# [Work order]
Print out the data below in full, exactly as written.
--- --- ---
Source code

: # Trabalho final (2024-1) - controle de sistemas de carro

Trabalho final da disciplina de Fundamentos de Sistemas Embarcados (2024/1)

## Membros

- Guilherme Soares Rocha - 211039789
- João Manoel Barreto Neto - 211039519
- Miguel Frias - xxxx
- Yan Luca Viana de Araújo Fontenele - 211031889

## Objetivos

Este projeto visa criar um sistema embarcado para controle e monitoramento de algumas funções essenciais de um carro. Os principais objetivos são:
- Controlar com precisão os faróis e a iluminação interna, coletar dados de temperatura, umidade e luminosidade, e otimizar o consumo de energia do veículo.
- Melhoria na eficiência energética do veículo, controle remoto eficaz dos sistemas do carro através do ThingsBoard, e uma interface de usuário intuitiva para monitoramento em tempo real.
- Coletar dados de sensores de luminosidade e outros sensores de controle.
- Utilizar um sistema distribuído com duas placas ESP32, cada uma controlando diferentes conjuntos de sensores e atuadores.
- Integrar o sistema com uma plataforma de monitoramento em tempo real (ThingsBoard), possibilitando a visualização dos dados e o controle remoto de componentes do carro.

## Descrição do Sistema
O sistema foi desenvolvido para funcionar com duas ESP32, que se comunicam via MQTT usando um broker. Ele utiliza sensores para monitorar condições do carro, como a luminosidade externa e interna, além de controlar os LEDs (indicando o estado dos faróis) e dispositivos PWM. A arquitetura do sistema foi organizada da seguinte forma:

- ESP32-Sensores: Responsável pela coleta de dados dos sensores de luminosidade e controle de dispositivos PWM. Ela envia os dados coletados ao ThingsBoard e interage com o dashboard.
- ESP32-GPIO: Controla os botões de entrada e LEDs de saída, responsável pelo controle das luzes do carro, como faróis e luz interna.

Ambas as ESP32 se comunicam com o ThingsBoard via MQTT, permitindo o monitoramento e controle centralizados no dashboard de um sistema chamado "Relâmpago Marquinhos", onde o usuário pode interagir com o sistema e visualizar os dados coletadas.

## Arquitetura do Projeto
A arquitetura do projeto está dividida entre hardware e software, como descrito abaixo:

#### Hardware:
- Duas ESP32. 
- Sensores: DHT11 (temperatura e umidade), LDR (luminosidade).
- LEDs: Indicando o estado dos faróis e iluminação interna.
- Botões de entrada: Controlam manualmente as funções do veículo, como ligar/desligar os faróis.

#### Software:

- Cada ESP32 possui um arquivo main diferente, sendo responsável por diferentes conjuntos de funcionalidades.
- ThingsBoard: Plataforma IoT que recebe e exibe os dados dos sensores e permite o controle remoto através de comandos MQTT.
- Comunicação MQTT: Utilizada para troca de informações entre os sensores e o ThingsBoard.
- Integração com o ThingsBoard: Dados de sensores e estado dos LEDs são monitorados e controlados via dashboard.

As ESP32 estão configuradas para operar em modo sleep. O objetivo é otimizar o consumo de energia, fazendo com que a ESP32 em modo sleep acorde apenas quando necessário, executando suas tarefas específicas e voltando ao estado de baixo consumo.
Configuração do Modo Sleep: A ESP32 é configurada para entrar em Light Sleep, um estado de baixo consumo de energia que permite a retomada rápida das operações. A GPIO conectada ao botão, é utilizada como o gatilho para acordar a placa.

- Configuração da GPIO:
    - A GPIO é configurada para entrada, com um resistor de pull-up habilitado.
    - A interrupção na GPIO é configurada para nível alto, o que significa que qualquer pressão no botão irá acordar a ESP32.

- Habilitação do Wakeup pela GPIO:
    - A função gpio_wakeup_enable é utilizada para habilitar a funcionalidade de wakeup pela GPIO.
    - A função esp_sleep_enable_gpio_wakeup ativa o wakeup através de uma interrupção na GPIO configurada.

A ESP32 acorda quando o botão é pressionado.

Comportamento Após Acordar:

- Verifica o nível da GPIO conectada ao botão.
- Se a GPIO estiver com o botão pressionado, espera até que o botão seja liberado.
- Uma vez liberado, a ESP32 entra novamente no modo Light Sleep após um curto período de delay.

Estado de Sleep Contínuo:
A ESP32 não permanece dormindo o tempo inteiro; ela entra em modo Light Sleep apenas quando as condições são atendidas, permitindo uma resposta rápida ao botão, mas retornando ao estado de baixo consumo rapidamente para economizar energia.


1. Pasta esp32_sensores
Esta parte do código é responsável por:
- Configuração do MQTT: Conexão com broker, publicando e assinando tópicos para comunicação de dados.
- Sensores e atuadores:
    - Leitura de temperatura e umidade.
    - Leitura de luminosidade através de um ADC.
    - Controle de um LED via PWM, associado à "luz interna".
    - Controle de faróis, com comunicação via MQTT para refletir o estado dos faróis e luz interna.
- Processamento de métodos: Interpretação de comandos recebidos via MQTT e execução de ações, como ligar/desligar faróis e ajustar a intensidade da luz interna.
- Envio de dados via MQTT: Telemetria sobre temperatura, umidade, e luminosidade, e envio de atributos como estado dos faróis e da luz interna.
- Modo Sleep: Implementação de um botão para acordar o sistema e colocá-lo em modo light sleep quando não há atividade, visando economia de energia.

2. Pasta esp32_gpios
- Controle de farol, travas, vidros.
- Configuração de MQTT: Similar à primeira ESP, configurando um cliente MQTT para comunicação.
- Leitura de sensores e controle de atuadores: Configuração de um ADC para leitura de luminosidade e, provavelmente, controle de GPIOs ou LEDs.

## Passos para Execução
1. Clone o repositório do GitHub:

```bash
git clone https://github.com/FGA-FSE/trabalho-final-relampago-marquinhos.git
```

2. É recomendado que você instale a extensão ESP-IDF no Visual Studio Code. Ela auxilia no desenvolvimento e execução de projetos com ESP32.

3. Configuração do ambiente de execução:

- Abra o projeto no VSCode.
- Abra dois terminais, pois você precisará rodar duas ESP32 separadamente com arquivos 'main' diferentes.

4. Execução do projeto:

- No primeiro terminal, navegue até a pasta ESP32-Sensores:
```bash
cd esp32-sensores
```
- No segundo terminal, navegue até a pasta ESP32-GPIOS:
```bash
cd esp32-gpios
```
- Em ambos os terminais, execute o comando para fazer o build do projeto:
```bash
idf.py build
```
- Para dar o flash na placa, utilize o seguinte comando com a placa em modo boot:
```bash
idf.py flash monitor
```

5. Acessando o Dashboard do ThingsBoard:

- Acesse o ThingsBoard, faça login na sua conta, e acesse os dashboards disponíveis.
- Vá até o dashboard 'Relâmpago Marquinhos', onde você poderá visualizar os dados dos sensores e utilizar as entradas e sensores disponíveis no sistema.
--- --- ---
# [Reply to the task]
Source code

: # Trabalho final (2024-1) - controle de sistemas de carro

Trabalho final da disciplina de Fundamentos de Sistemas Embarcados (2024/1)

## Membros

- Guilherme Soares Rocha - 211039789
- João Manoel Barreto Neto - 211039519
- Miguel Frias - xxxx
- Yan Luca Viana de Araújo Fontenele - 211031889

## Objetivos

Este projeto visa criar um sistema embarcado para controle e monitoramento de algumas funções essenciais de um carro. Os principais objetivos são:
- Controlar com precisão os faróis e a iluminação interna, coletar dados de temperatura, umidade e luminosidade, e otimizar o consumo de energia do veículo.
- Melhoria na eficiência energética do veículo, controle remoto eficaz dos sistemas do carro através do ThingsBoard, e uma interface de usuário intuitiva para monitoramento em tempo real.
- Coletar dados de sensores de luminosidade e outros sensores de controle.
- Utilizar um sistema distribuído com duas placas ESP32, cada uma controlando diferentes conjuntos de sensores e atuadores.
- Integrar o sistema com uma plataforma de monitoramento em tempo real (ThingsBoard), possibilitando a visualização dos dados e o controle remoto de componentes do carro.

## Descrição do Sistema
O sistema foi desenvolvido para funcionar com duas ESP32, que se comunicam via MQTT usando um broker. Ele utiliza sensores para monitorar condições do carro, como a luminosidade externa e interna, além de controlar os LEDs (indicando o estado dos faróis) e dispositivos PWM. A arquitetura do sistema foi organizada da seguinte forma:

- ESP32-Sensores: Responsável pela coleta de dados dos sensores de luminosidade e controle de dispositivos PWM. Ela envia os dados coletados ao ThingsBoard e interage com o dashboard.
- ESP32-GPIO: Controla os botões de entrada e LEDs de saída, responsável pelo controle das luzes do carro, como faróis e luz interna.

Ambas as ESP32 se comunicam com o ThingsBoard via MQTT, permitindo o monitoramento e controle centralizados no dashboard de um sistema chamado "Relâmpago Marquinhos", onde o usuário pode interagir com o sistema e visualizar os dados coletadas.

## Arquitetura do Projeto
A arquitetura do projeto está dividida entre hardware e software, como descrito abaixo:

#### Hardware:
- Duas ESP32. 
- Sensores: DHT11 (temperatura e umidade), LDR (luminosidade).
- LEDs: Indicando o estado dos faróis e iluminação interna.
- Botões de entrada: Controlam manualmente as funções do veículo, como ligar/desligar os faróis.

#### Software:

- Cada ESP32 possui um arquivo main diferente, sendo responsável por diferentes conjuntos de funcionalidades.
- ThingsBoard: Plataforma IoT que recebe e exibe os dados dos sensores e permite o controle remoto através de comandos MQTT.
- Comunicação MQTT: Utilizada para troca de informações entre os sensores e o ThingsBoard.
- Integração com o ThingsBoard: Dados de sensores e estado dos LEDs são monitorados e controlados via dashboard.

As ESP32 estão configuradas para operar em modo sleep. O objetivo é otimizar o consumo de energia, fazendo com que a ESP32 em modo sleep acorde apenas quando necessário, executando suas tarefas específicas e voltando ao estado de baixo consumo.
Configuração do Modo Sleep: A ESP32 é configurada para entrar em Light Sleep, um estado de baixo consumo de energia que permite a retomada rápida das operações. A GPIO conectada ao botão, é utilizada como o gatilho para acordar a placa.

- Configuração da GPIO:
    - A GPIO é configurada para entrada, com um resistor de pull-up habilitado.
    - A interrupção na GPIO é configurada para nível alto, o que significa que qualquer pressão no botão irá acordar a ESP32.

- Habilitação do Wakeup pela GPIO:
    - A função gpio_wakeup_enable é utilizada para habilitar a funcionalidade de wakeup pela GPIO.
    - A função esp_sleep_enable_gpio_wakeup ativa o wakeup através de uma interrupção na GPIO configurada.

A ESP32 acorda quando o botão é pressionado.

Comportamento Após Acordar:

- Verifica o nível da GPIO conectada ao botão.
- Se a GPIO estiver com o botão pressionado, espera até que o botão seja liberado.
- Uma vez liberado, a ESP32 entra novamente no modo Light Sleep após um curto período de delay.

Estado de Sleep Contínuo:
A ESP32 não permanece dormindo o tempo inteiro; ela entra em modo Light Sleep apenas quando as condições são atendidas, permitindo uma resposta rápida ao botão, mas retornando ao estado de baixo consumo rapidamente para economizar energia.


1. Pasta esp32_sensores
Esta parte do código é responsável por:
- Configuração do MQTT: Conexão com broker, publicando e assinando tópicos para comunicação de dados.
- Sensores e atuadores:
    - Leitura de temperatura e umidade.
    - Leitura de luminosidade através de um ADC.
    - Controle de um LED via PWM, associado à "luz interna".
    - Controle de faróis, com comunicação via MQTT para refletir o estado dos faróis e luz interna.
- Processamento de métodos: Interpretação de comandos recebidos via MQTT e execução de ações, como ligar/desligar faróis e ajustar a intensidade da luz interna.
- Envio de dados via MQTT: Telemetria sobre temperatura, umidade, e luminosidade, e envio de atributos como estado dos faróis e da luz interna.
- Modo Sleep: Implementação de um botão para acordar o sistema e colocá-lo em modo light sleep quando não há atividade, visando economia de energia.

2. Pasta esp32_gpios
- Controle de farol, travas, vidros.
- Configuração de MQTT: Similar à primeira ESP, configurando um cliente MQTT para comunicação.
- Leitura de sensores e controle de atuadores: Configuração de um ADC para leitura de luminosidade e, provavelmente, controle de GPIOs ou LEDs.

## Passos para Execução
1. Clone o repositório do GitHub:

```bash
git clone https://github.com/FGA-FSE/trabalho-final-relampago-marquinhos.git
```

2. É recomendado que você instale a extensão ESP-IDF no Visual Studio Code. Ela auxilia no desenvolvimento e execução de projetos com ESP32.

3. Configuração do ambiente de execução:

- Abra o projeto no VSCode.
- Abra dois terminais, pois você precisará rodar duas ESP32 separadamente com arquivos 'main' diferentes.

4. Execução do projeto:

- No primeiro terminal, navegue até a pasta ESP32-Sensores:
```bash
cd esp32-sensores
```
- No segundo terminal, navegue até a pasta ESP32-GPIOS:
```bash
cd esp32-gpios
```
- Em ambos os terminais, execute o comando para fazer o build do projeto:
```bash
idf.py build
```
- Para dar o flash na placa, utilize o seguinte comando com a placa em modo boot:
```bash
idf.py flash monitor
```

5. Acessando o Dashboard do ThingsBoard:

- Acesse o ThingsBoard, faça login na sua conta, e acesse os dashboards disponíveis.
- Vá até o dashboard 'Relâmpago Marquinhos', onde você poderá visualizar os dados dos sensores e utilizar as entradas e sensores disponíveis no sistema.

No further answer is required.